藤井聡太の快進撃はまだまだ続きそうだ(写真/共同通信社)
しかし意外なことに、藤井名人は6九歩と“受けの歩”を打ったのだ。
すでに逆転の手段が尽きていた永瀬九段は、同銀成と応じるよりなかった。藤井名人が141手目、3一角と王手をしたところで、永瀬九段は投了した。
将棋ライターの松本博文氏も「藤井名人が相手玉に詰みがあるのに詰まさなかったのは、わりと珍しいことかもしれません」と評した。松本氏はこの第2局をこう振り返る。

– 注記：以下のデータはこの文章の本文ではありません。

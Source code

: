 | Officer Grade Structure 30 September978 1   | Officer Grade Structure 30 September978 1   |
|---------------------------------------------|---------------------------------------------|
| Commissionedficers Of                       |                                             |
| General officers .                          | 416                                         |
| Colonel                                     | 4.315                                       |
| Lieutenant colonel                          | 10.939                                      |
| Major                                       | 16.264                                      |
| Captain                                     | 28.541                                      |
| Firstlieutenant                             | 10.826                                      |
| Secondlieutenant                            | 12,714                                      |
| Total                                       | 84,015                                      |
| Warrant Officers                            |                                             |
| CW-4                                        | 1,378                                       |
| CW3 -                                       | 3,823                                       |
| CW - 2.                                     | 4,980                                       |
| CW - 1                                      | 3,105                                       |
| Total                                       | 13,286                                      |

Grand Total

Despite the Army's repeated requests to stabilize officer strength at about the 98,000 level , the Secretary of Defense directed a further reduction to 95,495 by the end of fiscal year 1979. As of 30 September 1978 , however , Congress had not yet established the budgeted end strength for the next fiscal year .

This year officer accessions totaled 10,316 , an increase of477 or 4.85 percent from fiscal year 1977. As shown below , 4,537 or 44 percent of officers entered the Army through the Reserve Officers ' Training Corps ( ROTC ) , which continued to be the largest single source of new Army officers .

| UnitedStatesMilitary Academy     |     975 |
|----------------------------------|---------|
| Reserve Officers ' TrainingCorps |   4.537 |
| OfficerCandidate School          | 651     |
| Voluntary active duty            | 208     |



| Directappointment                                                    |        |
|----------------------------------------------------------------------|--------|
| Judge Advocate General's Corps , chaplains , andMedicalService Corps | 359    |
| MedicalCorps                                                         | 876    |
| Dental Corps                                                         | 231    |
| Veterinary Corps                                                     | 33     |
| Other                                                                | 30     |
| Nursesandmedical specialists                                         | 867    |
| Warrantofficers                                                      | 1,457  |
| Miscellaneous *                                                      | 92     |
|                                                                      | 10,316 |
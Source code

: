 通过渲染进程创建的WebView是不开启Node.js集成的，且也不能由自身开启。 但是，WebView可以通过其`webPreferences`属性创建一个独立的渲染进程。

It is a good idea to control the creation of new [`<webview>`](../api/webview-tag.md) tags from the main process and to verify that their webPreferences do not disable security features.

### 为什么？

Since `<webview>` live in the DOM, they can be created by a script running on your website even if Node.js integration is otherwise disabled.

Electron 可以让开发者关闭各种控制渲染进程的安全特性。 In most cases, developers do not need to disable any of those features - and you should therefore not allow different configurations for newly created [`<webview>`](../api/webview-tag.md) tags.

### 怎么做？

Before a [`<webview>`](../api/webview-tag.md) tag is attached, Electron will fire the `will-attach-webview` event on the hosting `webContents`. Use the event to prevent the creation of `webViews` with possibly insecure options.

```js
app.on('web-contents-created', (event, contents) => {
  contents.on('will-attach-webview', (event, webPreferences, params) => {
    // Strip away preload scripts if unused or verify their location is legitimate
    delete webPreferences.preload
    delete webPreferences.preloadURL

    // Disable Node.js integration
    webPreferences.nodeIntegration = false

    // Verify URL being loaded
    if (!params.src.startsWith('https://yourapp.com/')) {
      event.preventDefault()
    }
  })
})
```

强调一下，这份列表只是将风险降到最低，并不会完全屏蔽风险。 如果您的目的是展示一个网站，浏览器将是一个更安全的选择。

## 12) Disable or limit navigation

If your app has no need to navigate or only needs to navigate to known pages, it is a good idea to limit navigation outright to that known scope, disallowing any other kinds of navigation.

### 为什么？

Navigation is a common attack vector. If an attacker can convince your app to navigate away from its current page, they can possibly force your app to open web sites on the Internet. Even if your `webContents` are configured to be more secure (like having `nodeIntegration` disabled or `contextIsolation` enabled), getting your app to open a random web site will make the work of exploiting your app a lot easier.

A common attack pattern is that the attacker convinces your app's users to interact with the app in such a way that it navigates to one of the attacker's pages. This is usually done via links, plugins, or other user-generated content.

「永瀬さんの3三金型角換わりという珍しい戦型で始まりました。将棋のセオリーでは、3三に上がるのが金か銀か、どちらが好形かと言えば、99%は銀なんです。そこに永瀬さんはあえて金を上がるという変化球を投げ込んだ。藤井さんも意表を突かれたとは思いますが、いつものように自然に応じ続けた。途中の形勢は容易ではなかったものの、最後は藤井名人が勝利しています。

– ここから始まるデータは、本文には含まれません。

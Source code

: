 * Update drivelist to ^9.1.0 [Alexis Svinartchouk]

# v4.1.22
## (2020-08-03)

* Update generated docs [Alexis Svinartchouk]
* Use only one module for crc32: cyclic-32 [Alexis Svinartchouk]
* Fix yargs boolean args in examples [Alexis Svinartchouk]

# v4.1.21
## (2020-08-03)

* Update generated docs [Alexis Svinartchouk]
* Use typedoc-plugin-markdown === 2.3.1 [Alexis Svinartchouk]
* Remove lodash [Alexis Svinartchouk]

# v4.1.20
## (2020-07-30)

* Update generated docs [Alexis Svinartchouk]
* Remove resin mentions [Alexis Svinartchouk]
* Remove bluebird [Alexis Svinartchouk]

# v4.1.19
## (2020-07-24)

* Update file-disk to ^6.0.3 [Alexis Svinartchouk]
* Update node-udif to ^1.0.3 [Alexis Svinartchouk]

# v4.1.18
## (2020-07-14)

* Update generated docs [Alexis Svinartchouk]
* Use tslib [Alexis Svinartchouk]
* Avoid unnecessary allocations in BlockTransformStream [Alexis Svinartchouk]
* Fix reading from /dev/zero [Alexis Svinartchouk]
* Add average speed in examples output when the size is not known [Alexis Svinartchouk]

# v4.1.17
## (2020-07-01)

他の棋士もAIを使って日々研究を重ねたり、研究会で練習対局を繰り返して、強くなっています。現在の将棋界のトップクラスのレベルの高さ、層の厚さは、史上空前のものでしょう。
しかし藤井さんも、他の棋士以上のスピードで強くなっている。だから、なかなか追いつかれないという印象です。今年は叡王戦の挑戦権を争うトーナメントでは準決勝で敗れたため、八冠に復帰できるのは早くても来年以降になります。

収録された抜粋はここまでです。